> ASSIGNMENT: Please work out how many lines in the material below contain the string "pynecone", and answer with that number only.

> DATA SHOWN:
• • • •

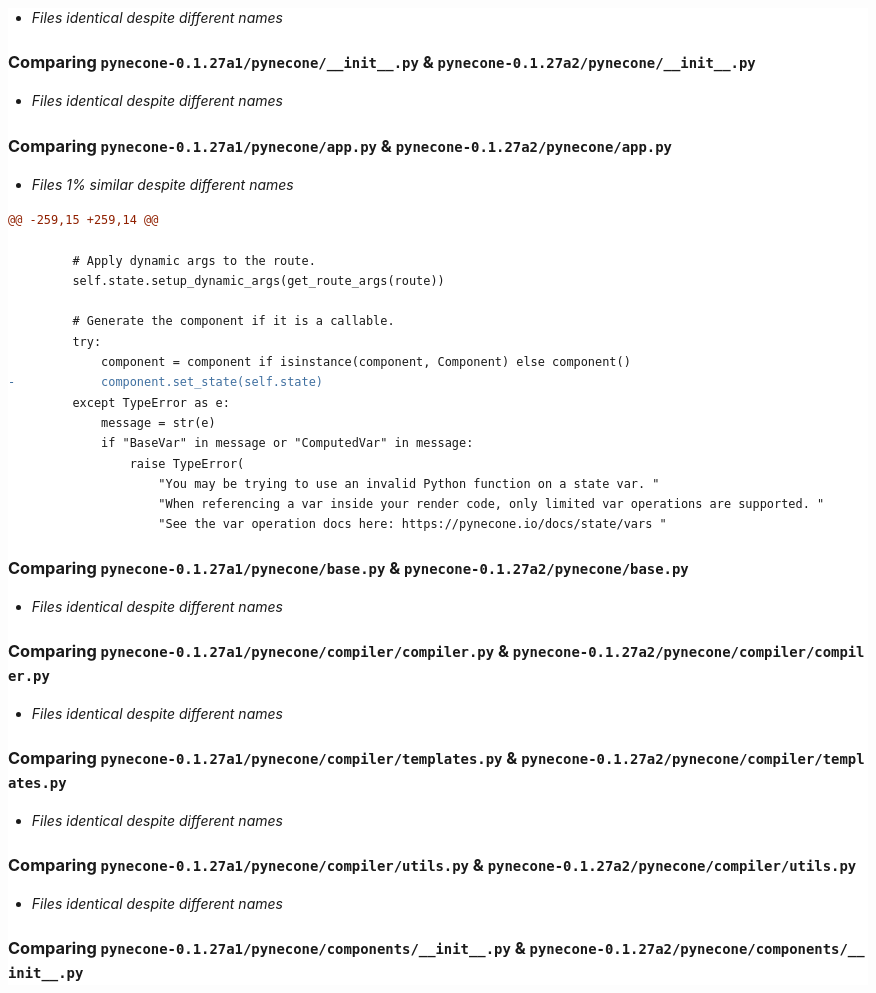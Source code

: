  * *Files identical despite different names*

### Comparing `pynecone-0.1.27a1/pynecone/__init__.py` & `pynecone-0.1.27a2/pynecone/__init__.py`

 * *Files identical despite different names*

### Comparing `pynecone-0.1.27a1/pynecone/app.py` & `pynecone-0.1.27a2/pynecone/app.py`

 * *Files 1% similar despite different names*

```diff
@@ -259,15 +259,14 @@
 
         # Apply dynamic args to the route.
         self.state.setup_dynamic_args(get_route_args(route))
 
         # Generate the component if it is a callable.
         try:
             component = component if isinstance(component, Component) else component()
-            component.set_state(self.state)
         except TypeError as e:
             message = str(e)
             if "BaseVar" in message or "ComputedVar" in message:
                 raise TypeError(
                     "You may be trying to use an invalid Python function on a state var. "
                     "When referencing a var inside your render code, only limited var operations are supported. "
                     "See the var operation docs here: https://pynecone.io/docs/state/vars "
```

### Comparing `pynecone-0.1.27a1/pynecone/base.py` & `pynecone-0.1.27a2/pynecone/base.py`

 * *Files identical despite different names*

### Comparing `pynecone-0.1.27a1/pynecone/compiler/compiler.py` & `pynecone-0.1.27a2/pynecone/compiler/compiler.py`

 * *Files identical despite different names*

### Comparing `pynecone-0.1.27a1/pynecone/compiler/templates.py` & `pynecone-0.1.27a2/pynecone/compiler/templates.py`

 * *Files identical despite different names*

### Comparing `pynecone-0.1.27a1/pynecone/compiler/utils.py` & `pynecone-0.1.27a2/pynecone/compiler/utils.py`

 * *Files identical despite different names*

### Comparing `pynecone-0.1.27a1/pynecone/components/__init__.py` & `pynecone-0.1.27a2/pynecone/components/__init__.py`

• • • •

> ANSWER BOX: 8